::: EXERCISE MATERIAL

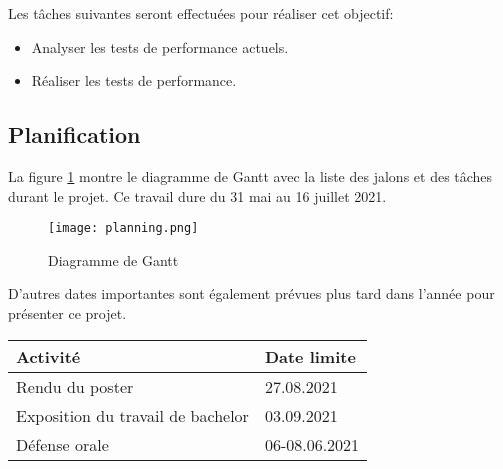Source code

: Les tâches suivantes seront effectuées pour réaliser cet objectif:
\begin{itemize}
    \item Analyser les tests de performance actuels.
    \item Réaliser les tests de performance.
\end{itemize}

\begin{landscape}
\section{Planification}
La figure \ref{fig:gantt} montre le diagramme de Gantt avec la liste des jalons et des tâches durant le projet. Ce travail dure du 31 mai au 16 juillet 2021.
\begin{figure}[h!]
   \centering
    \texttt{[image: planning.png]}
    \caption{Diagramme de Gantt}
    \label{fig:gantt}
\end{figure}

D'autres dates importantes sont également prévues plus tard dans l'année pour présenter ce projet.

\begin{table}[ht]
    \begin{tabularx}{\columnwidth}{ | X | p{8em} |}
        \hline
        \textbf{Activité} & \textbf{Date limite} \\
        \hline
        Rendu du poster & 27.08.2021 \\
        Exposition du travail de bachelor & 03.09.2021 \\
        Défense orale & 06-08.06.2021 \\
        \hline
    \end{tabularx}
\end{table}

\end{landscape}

::::::
::: EXERCISE MATERIAL

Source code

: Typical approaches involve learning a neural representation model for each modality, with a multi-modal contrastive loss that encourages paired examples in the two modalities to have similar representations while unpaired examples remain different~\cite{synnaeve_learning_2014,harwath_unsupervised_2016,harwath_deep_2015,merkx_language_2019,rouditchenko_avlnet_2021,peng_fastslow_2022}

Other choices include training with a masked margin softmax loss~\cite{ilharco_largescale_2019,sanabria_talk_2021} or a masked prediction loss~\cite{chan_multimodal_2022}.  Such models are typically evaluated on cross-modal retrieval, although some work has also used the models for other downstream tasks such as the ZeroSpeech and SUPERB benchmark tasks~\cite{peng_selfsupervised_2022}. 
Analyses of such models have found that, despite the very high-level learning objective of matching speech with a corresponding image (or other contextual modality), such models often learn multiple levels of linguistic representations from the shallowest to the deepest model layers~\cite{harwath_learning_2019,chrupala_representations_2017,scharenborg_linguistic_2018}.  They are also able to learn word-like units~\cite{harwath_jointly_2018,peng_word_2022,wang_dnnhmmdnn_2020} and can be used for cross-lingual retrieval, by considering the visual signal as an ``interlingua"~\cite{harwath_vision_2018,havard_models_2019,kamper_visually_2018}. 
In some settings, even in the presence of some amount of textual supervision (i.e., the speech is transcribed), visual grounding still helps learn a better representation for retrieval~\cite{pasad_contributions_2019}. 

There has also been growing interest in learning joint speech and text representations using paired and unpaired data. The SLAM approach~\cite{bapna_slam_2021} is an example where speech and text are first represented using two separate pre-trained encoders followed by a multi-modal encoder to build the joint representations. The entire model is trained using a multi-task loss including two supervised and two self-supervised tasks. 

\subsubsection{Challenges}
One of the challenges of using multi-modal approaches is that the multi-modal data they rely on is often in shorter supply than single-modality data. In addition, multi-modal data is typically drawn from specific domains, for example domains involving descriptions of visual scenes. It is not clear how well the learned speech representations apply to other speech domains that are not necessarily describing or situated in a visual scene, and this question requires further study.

::::::
::: EXERCISE MATERIAL

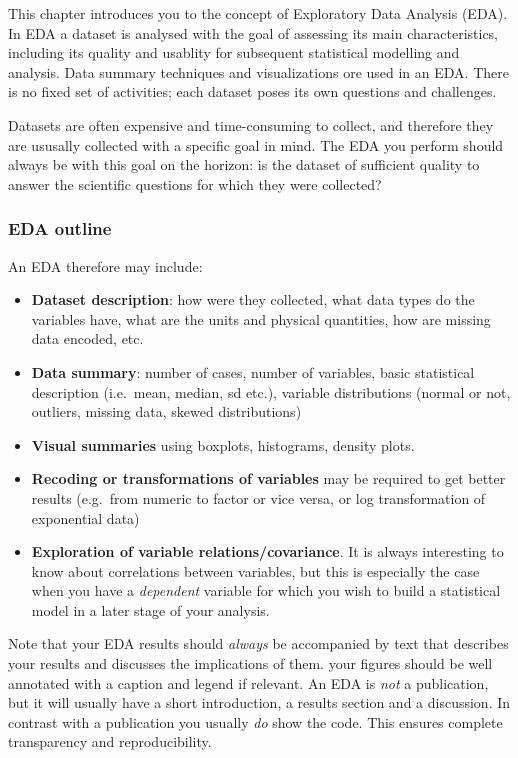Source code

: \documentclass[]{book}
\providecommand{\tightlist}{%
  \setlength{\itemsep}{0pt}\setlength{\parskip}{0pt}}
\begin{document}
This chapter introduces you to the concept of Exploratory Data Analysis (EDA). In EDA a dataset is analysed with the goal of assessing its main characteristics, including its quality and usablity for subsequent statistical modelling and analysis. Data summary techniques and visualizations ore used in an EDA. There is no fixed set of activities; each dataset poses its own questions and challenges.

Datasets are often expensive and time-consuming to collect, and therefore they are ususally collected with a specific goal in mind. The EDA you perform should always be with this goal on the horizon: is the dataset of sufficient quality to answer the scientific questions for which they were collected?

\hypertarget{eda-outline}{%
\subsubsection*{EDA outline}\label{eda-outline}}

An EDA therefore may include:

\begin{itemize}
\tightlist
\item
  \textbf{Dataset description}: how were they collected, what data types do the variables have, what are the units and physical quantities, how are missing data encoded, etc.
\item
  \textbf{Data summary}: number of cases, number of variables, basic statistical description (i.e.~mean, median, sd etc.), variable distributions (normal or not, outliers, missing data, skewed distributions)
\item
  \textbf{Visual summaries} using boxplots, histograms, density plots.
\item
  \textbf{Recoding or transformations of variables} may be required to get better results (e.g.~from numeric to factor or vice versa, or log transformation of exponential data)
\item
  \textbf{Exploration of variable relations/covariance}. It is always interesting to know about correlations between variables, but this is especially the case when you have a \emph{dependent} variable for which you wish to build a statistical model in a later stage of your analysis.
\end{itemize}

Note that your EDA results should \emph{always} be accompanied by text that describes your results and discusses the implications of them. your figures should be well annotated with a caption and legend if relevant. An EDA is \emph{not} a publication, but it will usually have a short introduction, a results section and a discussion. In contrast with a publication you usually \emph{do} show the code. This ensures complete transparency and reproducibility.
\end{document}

::::::

WHAT THE EXERCISE ASKS
How many of the lines above include the string "were"? Only the number should be written.

RESULT BELOW
2